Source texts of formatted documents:
• • •
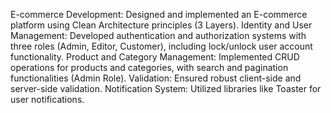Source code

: E-commerce Development: Designed and implemented an E-commerce platform using Clean Architecture principles (3 Layers).
Identity and User Management: Developed authentication and authorization systems with three roles (Admin, Editor, Customer), including lock/unlock user account functionality.
Product and Category Management: Implemented CRUD operations for products and categories, with search and pagination functionalities (Admin Role).
Validation: Ensured robust client-side and server-side validation.
Notification System: Utilized libraries like Toaster for user notifications.
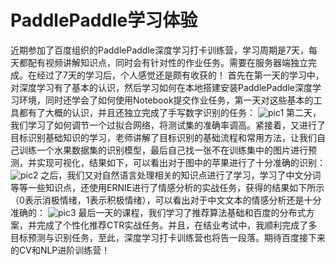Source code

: # PaddlePaddle学习体验
近期参加了百度组织的PaddlePaddle深度学习打卡训练营，学习周期是7天，每天都配有视频讲解知识点，同时会有针对性的作业任务。需要在服务器端独立完成。在经过了7天的学习后，个人感觉还是颇有收获的！
首先在第一天的学习中，对深度学习有了基本的认识，然后学习如何在本地搭建安装PaddlePaddle深度学习环境，同时还学会了如何使用Notebook提交作业任务，第一天对这些基本的工具都有了大概的认识，并且还独立完成了手写数字识别的任务：
![pic1](https://tva1.sinaimg.cn/large/00831rSTgy1gcnofqub7jj30o00c30wl.jpg)
第二天，我们学习了如何调节一个过拟合网络，将测试集的准确率调高。紧接着，又进行了目标识别基础知识的学习，老师讲解了目标识别的基础流程和常用方法，让我们自己训练一个水果数据集的识别模型，最后自己找一张不在训练集中的图片进行预测，并实现可视化，结果如下，可以看出对于图中的苹果进行了十分准确的识别：
![pic2](https://tva1.sinaimg.cn/large/00831rSTgy1gcnogbp4etj30ku0fkdvw.jpg)
之后，我们又对自然语言处理相关的知识点进行了学习，学习了中文分词等等一些知识点，还使用ERNIE进行了情感分析的实战任务，获得的结果如下所示（0表示消极情绪，1表示积极情绪），可以看出对于中文文本的情感分析还是十分准确的：
![pic3](https://tva1.sinaimg.cn/large/00831rSTgy1gcnogojujlj30o0053404.jpg)
最后一天的课程，我们学习了推荐算法基础和百度的分布式方案，并完成了个性化推荐CTR实战任务。并且，在结业考试中，我顺利完成了多目标预测与识别任务，至此，深度学习打卡训练营也将告一段落。期待百度接下来的CV和NLP进阶训练营！
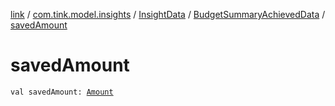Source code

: [link](../../../index.md) / [com.tink.model.insights](../../index.md) / [InsightData](../index.md) / [BudgetSummaryAchievedData](index.md) / [savedAmount](./saved-amount.md)

# savedAmount

`val savedAmount: `[`Amount`](../../../com.tink.model.misc/-amount/index.md)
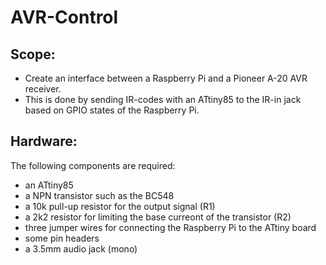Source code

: # AVR-Control

## Scope:
- Create an interface between a Raspberry Pi and a Pioneer A-20 AVR receiver.
- This is done by sending IR-codes with an ATtiny85 to the IR-in jack based on GPIO states of the Raspberry Pi.

## Hardware:
The following components are required:
- an ATtiny85
- a NPN transistor such as the BC548
- a 10k pull-up resistor for the output signal (R1)
- a 2k2 resistor for limiting the base curreont of the transistor (R2)
- three jumper wires for connecting the Raspberry Pi to the ATtiny board
- some pin headers
- a 3.5mm audio jack (mono)
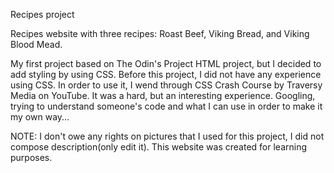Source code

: Recipes project

Recipes website with three recipes: Roast Beef, Viking Bread, and Viking Blood Mead.












My first project based on The Odin's Project HTML project, but I decided to add styling by using CSS. Before this project, I did not have any experience using CSS. In order to use it, I wend through CSS Crash Course by Traversy Media on YouTube.
It was a hard, but an interesting experience. Googling, trying to understand someone's code and what I can use in order to make it my own way...

NOTE: I don't owe any rights on pictures that I used for this project, I did not compose description(only edit it). This website was created for learning purposes.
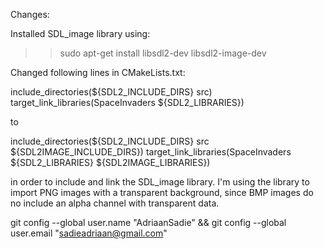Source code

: Changes:

Installed SDL_image library using:
>> sudo apt-get install libsdl2-dev libsdl2-image-dev

Changed following lines in CMakeLists.txt:

include_directories(${SDL2_INCLUDE_DIRS} src)
target_link_libraries(SpaceInvaders ${SDL2_LIBRARIES})

to

include_directories(${SDL2_INCLUDE_DIRS} src ${SDL2IMAGE_INCLUDE_DIRS})
target_link_libraries(SpaceInvaders ${SDL2_LIBRARIES} ${SDL2IMAGE_LIBRARIES})

in order to include and link the SDL_image library. I'm using the library to import PNG images with a transparent background, since
BMP images do no include an alpha channel with transparent data.









git config --global user.name "AdriaanSadie" && git config --global user.email "sadieadriaan@gmail.com"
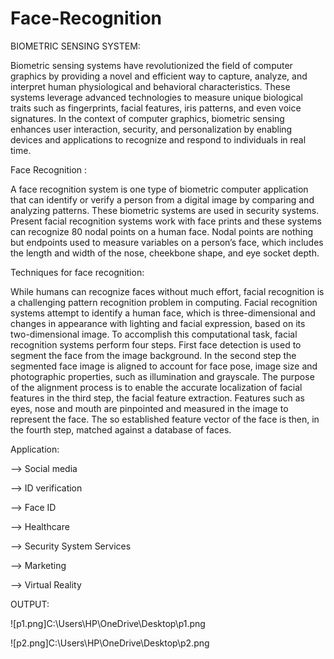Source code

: # Face-Recognition

BIOMETRIC SENSING SYSTEM:

Biometric sensing systems have revolutionized the field of computer graphics by providing a novel and efficient way to capture, analyze, and interpret human physiological and behavioral characteristics. These systems leverage advanced technologies to measure unique biological traits such as fingerprints, facial features, iris patterns, and even voice signatures. In the context of computer graphics, biometric sensing enhances user interaction, security, and personalization by enabling devices and applications to recognize and respond to individuals in real time.

Face Recognition :

A face recognition system is one type of biometric computer application that can identify or verify a person from a digital image by comparing and analyzing patterns. These biometric systems are used in security systems. Present facial recognition systems work with face prints and these systems can recognize 80 nodal points on a human face. Nodal points are nothing but endpoints used to measure variables on a person’s face, which includes the length and width of the nose, cheekbone shape, and eye socket depth.

Techniques for face recognition:

While humans can recognize faces without much effort, facial recognition is a challenging pattern recognition problem in computing. Facial recognition systems attempt to identify a human face, which is three-dimensional and changes in appearance with lighting and facial expression, based on its two-dimensional image. To accomplish this computational task, facial recognition systems perform four steps. First face detection is used to segment the face from the image background. In the second step the segmented face image is aligned to account for face pose, image size and photographic properties, such as illumination and grayscale. The purpose of the alignment process is to enable the accurate localization of facial features in the third step, the facial feature extraction. Features such as eyes, nose and mouth are pinpointed and measured in the image to represent the face. The so established feature vector of the face is then, in the fourth step, matched against a database of faces. 

Application:

--> Social media

--> ID verification

--> Face ID

--> Healthcare

--> Security System Services

--> Marketing

--> Virtual Reality


OUTPUT:

![p1.png]C:\Users\HP\OneDrive\Desktop\p1.png


![p2.png]C:\Users\HP\OneDrive\Desktop\p2.png


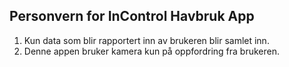 ## Personvern for InControl Havbruk App

1. Kun data som blir rapportert inn av brukeren blir samlet inn.
2. Denne appen bruker kamera kun på oppfordring fra brukeren.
• • •
Exercise description >> Write out each entry above once more, exactly as written, and drop the pictures.

Result >>
Source code

: E-commerce Development: Designed and implemented an E-commerce platform using Clean Architecture principles (3 Layers).
Identity and User Management: Developed authentication and authorization systems with three roles (Admin, Editor, Customer), including lock/unlock user account functionality.
Product and Category Management: Implemented CRUD operations for products and categories, with search and pagination functionalities (Admin Role).
Validation: Ensured robust client-side and server-side validation.
Notification System: Utilized libraries like Toaster for user notifications.
Source code

: # PaddlePaddle学习体验
近期参加了百度组织的PaddlePaddle深度学习打卡训练营，学习周期是7天，每天都配有视频讲解知识点，同时会有针对性的作业任务。需要在服务器端独立完成。在经过了7天的学习后，个人感觉还是颇有收获的！
首先在第一天的学习中，对深度学习有了基本的认识，然后学习如何在本地搭建安装PaddlePaddle深度学习环境，同时还学会了如何使用Notebook提交作业任务，第一天对这些基本的工具都有了大概的认识，并且还独立完成了手写数字识别的任务：
![pic1](https://tva1.sinaimg.cn/large/00831rSTgy1gcnofqub7jj30o00c30wl.jpg)
第二天，我们学习了如何调节一个过拟合网络，将测试集的准确率调高。紧接着，又进行了目标识别基础知识的学习，老师讲解了目标识别的基础流程和常用方法，让我们自己训练一个水果数据集的识别模型，最后自己找一张不在训练集中的图片进行预测，并实现可视化，结果如下，可以看出对于图中的苹果进行了十分准确的识别：
![pic2](https://tva1.sinaimg.cn/large/00831rSTgy1gcnogbp4etj30ku0fkdvw.jpg)
之后，我们又对自然语言处理相关的知识点进行了学习，学习了中文分词等等一些知识点，还使用ERNIE进行了情感分析的实战任务，获得的结果如下所示（0表示消极情绪，1表示积极情绪），可以看出对于中文文本的情感分析还是十分准确的：
![pic3](https://tva1.sinaimg.cn/large/00831rSTgy1gcnogojujlj30o0053404.jpg)
最后一天的课程，我们学习了推荐算法基础和百度的分布式方案，并完成了个性化推荐CTR实战任务。并且，在结业考试中，我顺利完成了多目标预测与识别任务，至此，深度学习打卡训练营也将告一段落。期待百度接下来的CV和NLP进阶训练营！
Source code

: [link](../../../index.md) / [com.tink.model.insights](../../index.md) / [InsightData](../index.md) / [BudgetSummaryAchievedData](index.md) / [savedAmount](./saved-amount.md)

# savedAmount

`val savedAmount: `[`Amount`](../../../com.tink.model.misc/-amount/index.md)
Source code

: # AVR-Control

## Scope:
- Create an interface between a Raspberry Pi and a Pioneer A-20 AVR receiver.
- This is done by sending IR-codes with an ATtiny85 to the IR-in jack based on GPIO states of the Raspberry Pi.

## Hardware:
The following components are required:
- an ATtiny85
- a NPN transistor such as the BC548
- a 10k pull-up resistor for the output signal (R1)
- a 2k2 resistor for limiting the base curreont of the transistor (R2)
- three jumper wires for connecting the Raspberry Pi to the ATtiny board
- some pin headers
- a 3.5mm audio jack (mono)
Source code

: Recipes project

Recipes website with three recipes: Roast Beef, Viking Bread, and Viking Blood Mead.












My first project based on The Odin's Project HTML project, but I decided to add styling by using CSS. Before this project, I did not have any experience using CSS. In order to use it, I wend through CSS Crash Course by Traversy Media on YouTube.
It was a hard, but an interesting experience. Googling, trying to understand someone's code and what I can use in order to make it my own way...

NOTE: I don't owe any rights on pictures that I used for this project, I did not compose description(only edit it). This website was created for learning purposes.
Source code

: Changes:

Installed SDL_image library using:
>> sudo apt-get install libsdl2-dev libsdl2-image-dev

Changed following lines in CMakeLists.txt:

include_directories(${SDL2_INCLUDE_DIRS} src)
target_link_libraries(SpaceInvaders ${SDL2_LIBRARIES})

to

include_directories(${SDL2_INCLUDE_DIRS} src ${SDL2IMAGE_INCLUDE_DIRS})
target_link_libraries(SpaceInvaders ${SDL2_LIBRARIES} ${SDL2IMAGE_LIBRARIES})

in order to include and link the SDL_image library. I'm using the library to import PNG images with a transparent background, since
BMP images do no include an alpha channel with transparent data.









git config --global user.name "AdriaanSadie" && git config --global user.email "sadieadriaan@gmail.com"
Source code

: # Face-Recognition

BIOMETRIC SENSING SYSTEM:

Biometric sensing systems have revolutionized the field of computer graphics by providing a novel and efficient way to capture, analyze, and interpret human physiological and behavioral characteristics. These systems leverage advanced technologies to measure unique biological traits such as fingerprints, facial features, iris patterns, and even voice signatures. In the context of computer graphics, biometric sensing enhances user interaction, security, and personalization by enabling devices and applications to recognize and respond to individuals in real time.

Face Recognition :

A face recognition system is one type of biometric computer application that can identify or verify a person from a digital image by comparing and analyzing patterns. These biometric systems are used in security systems. Present facial recognition systems work with face prints and these systems can recognize 80 nodal points on a human face. Nodal points are nothing but endpoints used to measure variables on a person’s face, which includes the length and width of the nose, cheekbone shape, and eye socket depth.

Techniques for face recognition:

While humans can recognize faces without much effort, facial recognition is a challenging pattern recognition problem in computing. Facial recognition systems attempt to identify a human face, which is three-dimensional and changes in appearance with lighting and facial expression, based on its two-dimensional image. To accomplish this computational task, facial recognition systems perform four steps. First face detection is used to segment the face from the image background. In the second step the segmented face image is aligned to account for face pose, image size and photographic properties, such as illumination and grayscale. The purpose of the alignment process is to enable the accurate localization of facial features in the third step, the facial feature extraction. Features such as eyes, nose and mouth are pinpointed and measured in the image to represent the face. The so established feature vector of the face is then, in the fourth step, matched against a database of faces. 

Application:

--> Social media

--> ID verification

--> Face ID

--> Healthcare

--> Security System Services

--> Marketing

--> Virtual Reality


OUTPUT:

![p1.png]C:\Users\HP\OneDrive\Desktop\p1.png


![p2.png]C:\Users\HP\OneDrive\Desktop\p2.png


 ## Personvern for InControl Havbruk App

1. Kun data som blir rapportert inn av brukeren blir samlet inn.
2. Denne appen bruker kamera kun på oppfordring fra brukeren.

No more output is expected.